City watchdog let me down, says investor in failed bond scheme

The City watchdog let down customers of a failed minibond firm, an investigation into the authority’s handling of London Capital and Finance (LCF) has been told.

Bondholders, who risk losing a combined £237 million from their investment into the failed company, said they had trusted the fact that LCF was regulated by the Financial Conduct Authority.

“If I bought anything from a shop, I would have protection … that’s what I thought the FCA was going to do for me, they let me down,” one man told an independent investigation into the FCA’s conduct, run by Dame Elizabeth Gloster.

Another, who invested in March 2018, just about a year before the company collapsed, said: “The FCA were warned of this in 2015 and 2017, it was kept under wraps. If that had come forward before I was going to invest, I wouldn’t have invested.”

He added: “The FCA was the cause of this collapse because they kept this under wraps.”

The investment firm sold so-called minibonds, which are essentially private loans given to companies.

London Capital and Finance collapsed in January last year, with around 11,600 investors.

These investors had bought around 16,000 minibonds, worth an estimated £237 million.

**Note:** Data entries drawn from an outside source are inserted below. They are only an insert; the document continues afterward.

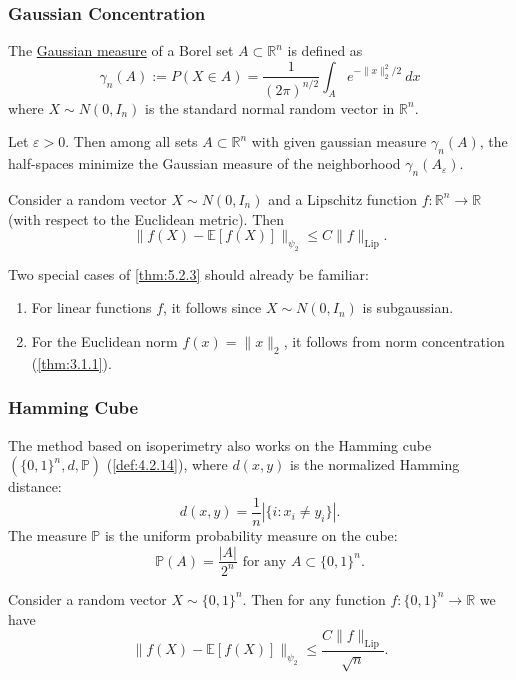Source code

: \subsubsection{Gaussian Concentration}
The \underline{Gaussian measure} of a Borel set $A \subset \mathbb{R}^n$ is defined as 
\[ \gamma_n(A) := P(X \in A) = \frac{1}{(2 \pi)^{n / 2}} \int_{A}^{} e^{-\lVert x \rVert_{2}^2 / 2} \ dx \]
where $X \sim N(0, I_n)$ is the standard normal random vector in $\mathbb{R}^n$.

\begin{theorem}
\label{thm:5.2.2}
Let $\varepsilon > 0$. Then among all sets $A \subset \mathbb{R}^n$ with given gaussian measure $\gamma_n(A)$, 
the half-spaces minimize the Gaussian measure of the neighborhood $\gamma_n(A_{\varepsilon})$.
\end{theorem}

\begin{theorem}
\label{thm:5.2.3}
Consider a random vector $X \sim N(0, I_n)$ and a Lipschitz function $f: \mathbb{R}^n \to \mathbb{R}$ (with 
respect to the Euclidean metric). Then 
\[ \lVert f(X) - \mathbb{E}[f(X)] \rVert_{\psi_2} \leq C \lVert f \rVert_{\mathrm{Lip}}. \]
\end{theorem}

\begin{example}[]
\label{ex:5.2.4}
Two special cases of \cref{thm:5.2.3} should already be familiar: 
\begin{enumerate}
	\item For linear functions $f$, it follows since $X \sim N(0, I_n)$ is subgaussian.
	\item For the Euclidean norm $f(x) = \lVert x \rVert_{2}$, it follows from norm concentration 
	(\cref{thm:3.1.1}).
\end{enumerate}
\end{example}


\subsubsection{Hamming Cube}
The method based on isoperimetry also works on the Hamming cube $(\{0, 1\}^n, d, \mathbb{P})$ 
(\cref{def:4.2.14}), where $d(x, y)$ is the normalized Hamming distance:
\[ d(x, y) = \frac{1}{n}|\{i: x_i \neq y_i\}|. \]
The measure $\mathbb{P}$ is the uniform probability measure on the cube: 
\[ \mathbb{P}(A) = \frac{|A|}{2^n} \text{ for any } A \subset \{0, 1\}^n. \]

\begin{theorem}
\label{ex:5.2.5}
Consider a random vector $X \sim \{0, 1\}^n$. Then for any function $f: \{0, 1\}^n \to \mathbb{R}$ we have 
\[ \lVert f(X) - \mathbb{E}[f(X)] \rVert_{\psi_2} \leq \frac{C \lVert f \rVert_{\mathrm{Lip}}}{\sqrt{n}}. \]
\end{theorem}


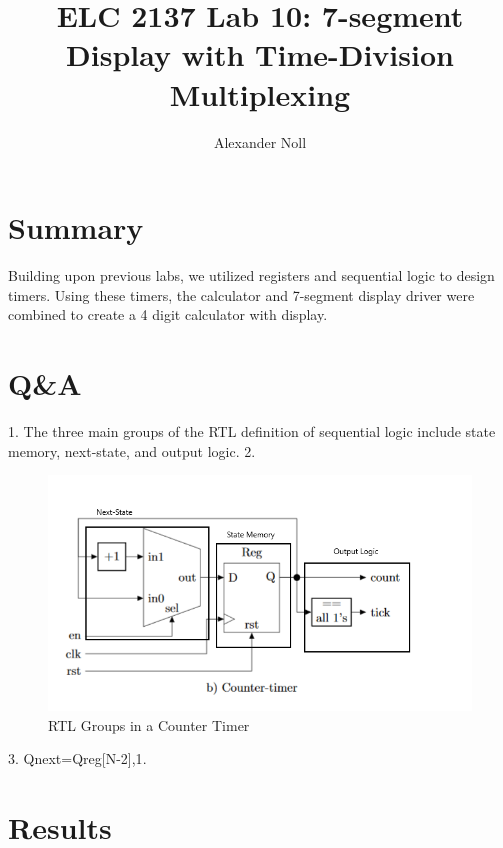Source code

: \documentclass[11pt]{article}
\begin{document}
\title{ELC 2137 Lab 10: 7-segment Display with Time-Division Multiplexing}
\author{Alexander Noll}

\maketitle


\section*{Summary}

Building upon previous labs, we utilized registers and sequential logic to design timers. Using these timers, the calculator and 7-segment display driver were combined to create a 4 digit calculator with display. 


\section*{Q\&A}

1. The three main groups of the RTL definition of sequential logic include state memory, next-state, and output logic.
2. 
\begin{figure}[ht]\centering
	\includegraphics[width=1.0\textwidth,trim=0 0mm 0 0,clip]{Q2Pic}
	\caption{RTL Groups in a Counter Timer}
\end{figure}
3. Qnext={Qreg[N-2],1}.



\clearpage

\section*{Results}
\end{document}
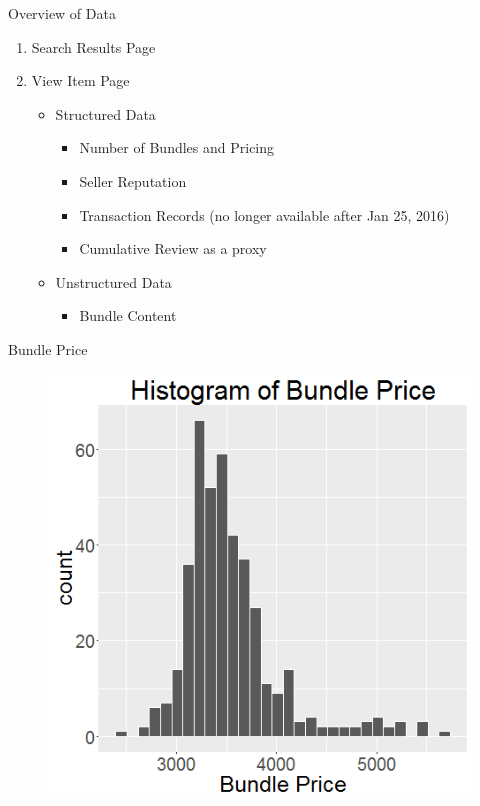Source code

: \documentclass[xcolor=dvipsnames,12pt]{beamer}
\theoremstyle{definition}
\begin{document}
\begin{frame}{Overview of Data}

\begin{enumerate}
\item Search Results Page 
\item View Item Page 
	\begin{itemize}
		\item	Structured Data
		\begin{itemize}
				\item	Number of Bundles and Pricing
				\item	Seller Reputation
					\item	Transaction Records (no longer available after Jan 25, 2016)
					\item	Cumulative Review as a proxy 
		\end{itemize}
		\item	Unstructured Data
				\begin{itemize}
					\item	Bundle Content
					\end{itemize}
	\end{itemize}
\end{enumerate}
\end{frame}

\begin{frame}{Bundle Price}
\begin{figure}
\graphicspath{ {../../0_relative_to_bundle_0/} }
\includegraphics[scale=0.43]{7_z_histogram_bundle_price}
\end{figure}
\end{frame}
\end{document}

Only a very small minority of LCF’s mainly elderly bondholders have been told that they will get their money back from a Government scheme set up to compensate customers of financial service firms that fail.

The Financial Services Compensation Scheme (FSCS) initially said that the minibonds did not fall under its remit, so investors would be on their own.

However, it later said that the advertising of the bonds might be regulated by the FSCS.

Yet earlier this month it found that only 159 would be guaranteed compensation, 289 would not, and it would have to comb through the remaining 11,150 cases on a case-by-case basis to see if they qualify.

Dame Elizabeth told bondholders at the meeting: “We are considering the reasons the compensation scheme has given for reimbursing some people, but not others.”

The FCA set up an investigation, run by Dame Elizabeth, to assess if it properly supervised LCF, and what warnings it was given ahead of the collapse.

During the session, Dame Elizabeth also revealed that Andrew Bailey, the head of the FCA who has been announced as the next governor of the Bank of England, will be interviewed as part of the investigation.